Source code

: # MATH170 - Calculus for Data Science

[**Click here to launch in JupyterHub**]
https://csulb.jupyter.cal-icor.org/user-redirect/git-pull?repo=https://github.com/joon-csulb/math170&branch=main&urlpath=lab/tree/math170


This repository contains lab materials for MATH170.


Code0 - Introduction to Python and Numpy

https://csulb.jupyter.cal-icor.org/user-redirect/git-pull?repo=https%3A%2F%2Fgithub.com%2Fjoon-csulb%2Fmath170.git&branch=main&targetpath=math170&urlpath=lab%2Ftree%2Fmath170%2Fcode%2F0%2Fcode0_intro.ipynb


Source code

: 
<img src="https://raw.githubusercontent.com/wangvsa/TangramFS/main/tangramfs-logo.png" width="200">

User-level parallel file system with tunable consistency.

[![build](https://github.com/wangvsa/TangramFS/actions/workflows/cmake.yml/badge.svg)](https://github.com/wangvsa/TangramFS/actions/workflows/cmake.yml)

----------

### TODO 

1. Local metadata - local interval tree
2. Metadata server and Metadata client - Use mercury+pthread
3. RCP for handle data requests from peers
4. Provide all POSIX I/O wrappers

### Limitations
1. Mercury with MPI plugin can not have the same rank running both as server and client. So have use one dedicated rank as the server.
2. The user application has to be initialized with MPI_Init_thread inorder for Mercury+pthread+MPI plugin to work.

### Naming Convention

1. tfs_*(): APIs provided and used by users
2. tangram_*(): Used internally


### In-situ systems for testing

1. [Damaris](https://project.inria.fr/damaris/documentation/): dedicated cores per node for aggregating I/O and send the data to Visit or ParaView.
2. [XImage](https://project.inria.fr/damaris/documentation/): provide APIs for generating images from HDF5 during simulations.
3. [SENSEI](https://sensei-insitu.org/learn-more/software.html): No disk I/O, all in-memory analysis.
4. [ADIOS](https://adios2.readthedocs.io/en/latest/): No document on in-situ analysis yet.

━━━━━━━━━━━━━━━━━━━━━━━━━━━━━━

Work item:
Report, from the entries above, each line where "main" is found.

The completed task:
https://csulb.jupyter.cal-icor.org/user-redirect/git-pull?repo=https://github.com/joon-csulb/math170&branch=main&urlpath=lab/tree/math170
https://csulb.jupyter.cal-icor.org/user-redirect/git-pull?repo=https%3A%2F%2Fgithub.com%2Fjoon-csulb%2Fmath170.git&branch=main&targetpath=math170&urlpath=lab%2Ftree%2Fmath170%2Fcode%2F0%2Fcode0_intro.ipynb
<img src="https://raw.githubusercontent.com/wangvsa/TangramFS/main/tangramfs-logo.png" width="200">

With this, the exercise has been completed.